SWE-Lancer: Can AI make it as a freelance software engineer?
OpenAI’s new benchmark puts major LLMs to the test on freelance software gigs.
In the ongoing debate about AI’s role in the workforce, one big question looms: can AI models actually replace human workers in skilled jobs?
To try and answer that question, researchers at OpenAI have developed a new benchmark, SWE-Lancer, to test if LLMs can complete real-world freelance software engineering tasks.
To build the benchmark, the researchers took 1,488 real software engineering jobs from Upwork, ranging from $50 bug fixes to $32,000 feature implementations. The tasks can be divided into two distinct categories:
Coding tasks — where models must generate working solutions for software issues.
Technical decision-making tasks — where models act as software engineering managers, choosing the best proposal from multiple freelancers.
The tasks were collectively valued at $1 million USD. This means that SWE-Lancer acts as a monetary benchmark for AI's capabilities. It doesn’t just measure the technical accuracy of LLMs but also the economic viability.
The results?
The best-performing model, Claude 3.5 Sonnet, earned just over $400,000 out of a possible $1 million.
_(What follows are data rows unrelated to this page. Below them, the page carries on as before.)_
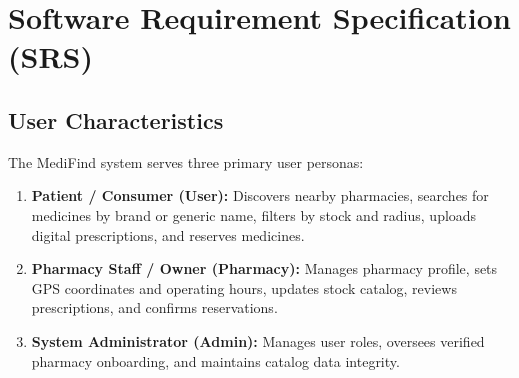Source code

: \documentclass[12pt,a4paper]{report}
\begin{document}
\newpage
\chapter{Software Requirement Specification (SRS)}

\section{User Characteristics}
The MediFind system serves three primary user personas:
\begin{enumerate}
    \item \textbf{Patient / Consumer (User):} Discovers nearby pharmacies, searches for medicines by brand or generic name, filters by stock and radius, uploads digital prescriptions, and reserves medicines.
    \item \textbf{Pharmacy Staff / Owner (Pharmacy):} Manages pharmacy profile, sets GPS coordinates and operating hours, updates stock catalog, reviews prescriptions, and confirms reservations.
    \item \textbf{System Administrator (Admin):} Manages user roles, oversees verified pharmacy onboarding, and maintains catalog data integrity.
\end{enumerate}
\end{document}
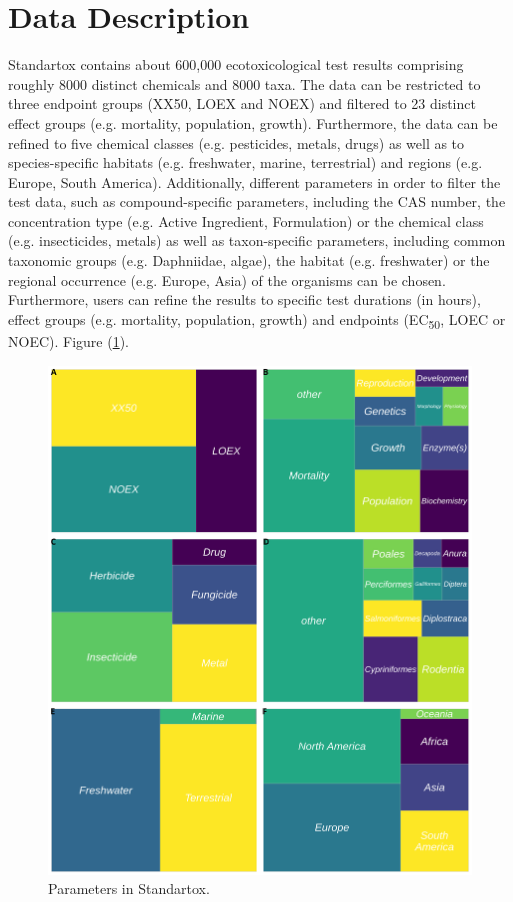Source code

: \section{Data Description}

Standartox contains about 600,000 ecotoxicological test results comprising roughly 8000 distinct chemicals and 8000 taxa. The data can be restricted to three endpoint groups (XX50, LOEX and NOEX) and filtered to 23 distinct effect groups (e.g. mortality, population, growth). Furthermore, the data can be refined to five chemical classes (e.g. pesticides, metals, drugs) as well as to species-specific habitats (e.g. freshwater, marine, terrestrial) and regions (e.g. Europe, South America). Additionally, different parameters in order to filter the test data, such as compound-specific parameters, including the CAS number, the concentration type (e.g. Active Ingredient, Formulation) or the chemical class (e.g. insecticides, metals) as well as taxon-specific parameters, including common taxonomic groups (e.g. Daphniidae, algae), the habitat (e.g. freshwater) or the regional occurrence (e.g. Europe, Asia) of the organisms can be chosen. Furthermore, users can refine the results to specific test durations (in hours), effect groups (e.g. mortality, population, growth) and endpoints (EC\textsubscript{50}, LOEC or NOEC). Figure (\ref{fig:stx-parameters}).

\begin{figure}
    \includegraphics[width=1.0\textwidth]{article/figures/standartox_parameters.png}
    \caption{Parameters in Standartox.}
    \label{fig:stx-parameters}
\end{figure}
That means LLMs are already capable of handling a significant portion of software engineering tasks—though the most complex work still requires human expertise.

What is SWE-Lancer? A benchmark based on real-world work
Most AI coding benchmarks focus on small, self-contained tasks—solving algorithmic problems, completing isolated code snippets etc.
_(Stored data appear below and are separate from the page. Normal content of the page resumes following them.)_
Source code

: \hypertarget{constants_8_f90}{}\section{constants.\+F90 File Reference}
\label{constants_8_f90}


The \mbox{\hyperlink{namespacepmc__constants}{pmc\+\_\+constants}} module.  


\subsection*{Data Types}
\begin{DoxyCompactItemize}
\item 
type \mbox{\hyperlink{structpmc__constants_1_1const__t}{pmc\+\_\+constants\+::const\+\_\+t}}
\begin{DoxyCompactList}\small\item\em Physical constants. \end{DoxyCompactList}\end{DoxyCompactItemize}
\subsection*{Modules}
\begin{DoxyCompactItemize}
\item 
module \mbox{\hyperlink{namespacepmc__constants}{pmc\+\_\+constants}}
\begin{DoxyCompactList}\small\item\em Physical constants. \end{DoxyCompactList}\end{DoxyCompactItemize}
But real software engineering takes more than just writing a few lines of code. It’s about working across entire codebases, debugging complex issues, and integrating solutions into existing systems.
Instead of theoretical problems, SWE-Lancer pulls directly from freelance engineering work on Upwork. This means that every task in the dataset was originally completed by a human engineer for real payment.
This approach makes it the most realistic benchmark to date for evaluating AI’s potential as a software developer.
SWE-Lancer’s dataset
As mentioned earlier, the dataset for SWE-Lander is split into two main categories:
Individual Contributor (IC) software engineering tasks
These require the AI to generate working code solutions for bugs and feature requests.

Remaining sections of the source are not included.